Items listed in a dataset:
---+---

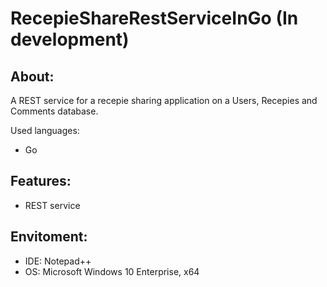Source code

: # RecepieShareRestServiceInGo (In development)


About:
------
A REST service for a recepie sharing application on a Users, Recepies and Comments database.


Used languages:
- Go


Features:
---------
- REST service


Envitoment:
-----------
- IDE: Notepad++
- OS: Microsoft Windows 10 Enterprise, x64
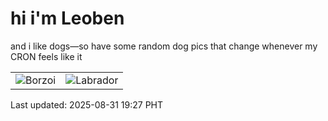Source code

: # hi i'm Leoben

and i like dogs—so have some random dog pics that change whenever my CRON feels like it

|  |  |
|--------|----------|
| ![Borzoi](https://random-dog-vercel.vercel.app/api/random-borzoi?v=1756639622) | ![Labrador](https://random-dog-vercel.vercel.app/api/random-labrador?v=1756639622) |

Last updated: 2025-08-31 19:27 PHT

---+---

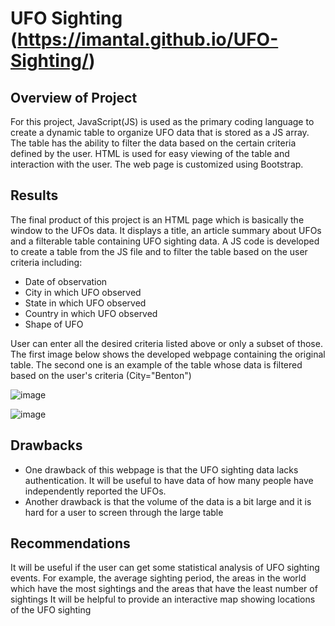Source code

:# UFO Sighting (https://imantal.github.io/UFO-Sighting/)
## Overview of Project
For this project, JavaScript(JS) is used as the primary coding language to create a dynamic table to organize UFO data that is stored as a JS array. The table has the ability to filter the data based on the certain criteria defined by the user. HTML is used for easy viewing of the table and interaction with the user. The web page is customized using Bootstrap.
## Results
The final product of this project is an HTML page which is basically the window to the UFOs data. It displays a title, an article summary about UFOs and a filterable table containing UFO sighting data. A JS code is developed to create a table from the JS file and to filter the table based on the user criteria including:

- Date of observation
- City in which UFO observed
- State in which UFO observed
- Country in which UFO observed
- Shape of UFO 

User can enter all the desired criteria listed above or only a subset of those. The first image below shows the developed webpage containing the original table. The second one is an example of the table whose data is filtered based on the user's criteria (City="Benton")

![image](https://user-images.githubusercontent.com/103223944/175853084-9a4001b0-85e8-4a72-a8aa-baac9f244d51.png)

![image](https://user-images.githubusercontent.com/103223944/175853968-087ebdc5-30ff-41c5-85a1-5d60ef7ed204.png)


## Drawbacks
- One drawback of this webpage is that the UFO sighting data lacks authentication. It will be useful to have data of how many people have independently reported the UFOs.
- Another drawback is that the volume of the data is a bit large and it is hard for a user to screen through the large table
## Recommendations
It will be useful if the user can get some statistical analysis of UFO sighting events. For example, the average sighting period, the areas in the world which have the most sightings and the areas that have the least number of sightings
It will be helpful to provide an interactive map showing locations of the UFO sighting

---+---

### WORK INSTRUCTION
Which lines run from the one holding "- Date of observation" through the one holding "- Shape of UFO" in the records above? Repeat them exactly, both included, and nothing more.

### ANSWER FOR THE TASK
- Date of observation
- City in which UFO observed
- State in which UFO observed
- Country in which UFO observed
- Shape of UFO 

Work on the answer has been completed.